§ What to produce:
Look through the records below for the line holding "### NewJunosVrrpConfigGroupsWithDefaults". Write it out exactly, with each following line through the line holding "This constructor will only".

§ Record excerpts:
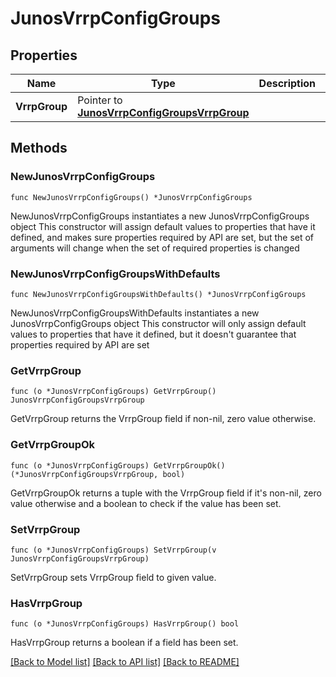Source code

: # JunosVrrpConfigGroups

## Properties

Name | Type | Description | Notes
------------ | ------------- | ------------- | -------------
**VrrpGroup** | Pointer to [**JunosVrrpConfigGroupsVrrpGroup**](JunosVrrpConfigGroupsVrrpGroup.md) |  | [optional] 

## Methods

### NewJunosVrrpConfigGroups

`func NewJunosVrrpConfigGroups() *JunosVrrpConfigGroups`

NewJunosVrrpConfigGroups instantiates a new JunosVrrpConfigGroups object
This constructor will assign default values to properties that have it defined,
and makes sure properties required by API are set, but the set of arguments
will change when the set of required properties is changed

### NewJunosVrrpConfigGroupsWithDefaults

`func NewJunosVrrpConfigGroupsWithDefaults() *JunosVrrpConfigGroups`

NewJunosVrrpConfigGroupsWithDefaults instantiates a new JunosVrrpConfigGroups object
This constructor will only assign default values to properties that have it defined,
but it doesn't guarantee that properties required by API are set

### GetVrrpGroup

`func (o *JunosVrrpConfigGroups) GetVrrpGroup() JunosVrrpConfigGroupsVrrpGroup`

GetVrrpGroup returns the VrrpGroup field if non-nil, zero value otherwise.

### GetVrrpGroupOk

`func (o *JunosVrrpConfigGroups) GetVrrpGroupOk() (*JunosVrrpConfigGroupsVrrpGroup, bool)`

GetVrrpGroupOk returns a tuple with the VrrpGroup field if it's non-nil, zero value otherwise
and a boolean to check if the value has been set.

### SetVrrpGroup

`func (o *JunosVrrpConfigGroups) SetVrrpGroup(v JunosVrrpConfigGroupsVrrpGroup)`

SetVrrpGroup sets VrrpGroup field to given value.

### HasVrrpGroup

`func (o *JunosVrrpConfigGroups) HasVrrpGroup() bool`

HasVrrpGroup returns a boolean if a field has been set.


[[Back to Model list]](../README.md#documentation-for-models) [[Back to API list]](../README.md#documentation-for-api-endpoints) [[Back to README]](../README.md)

§ Result of this exercise:
### NewJunosVrrpConfigGroupsWithDefaults

`func NewJunosVrrpConfigGroupsWithDefaults() *JunosVrrpConfigGroups`

NewJunosVrrpConfigGroupsWithDefaults instantiates a new JunosVrrpConfigGroups object
This constructor will only assign default values to properties that have it defined,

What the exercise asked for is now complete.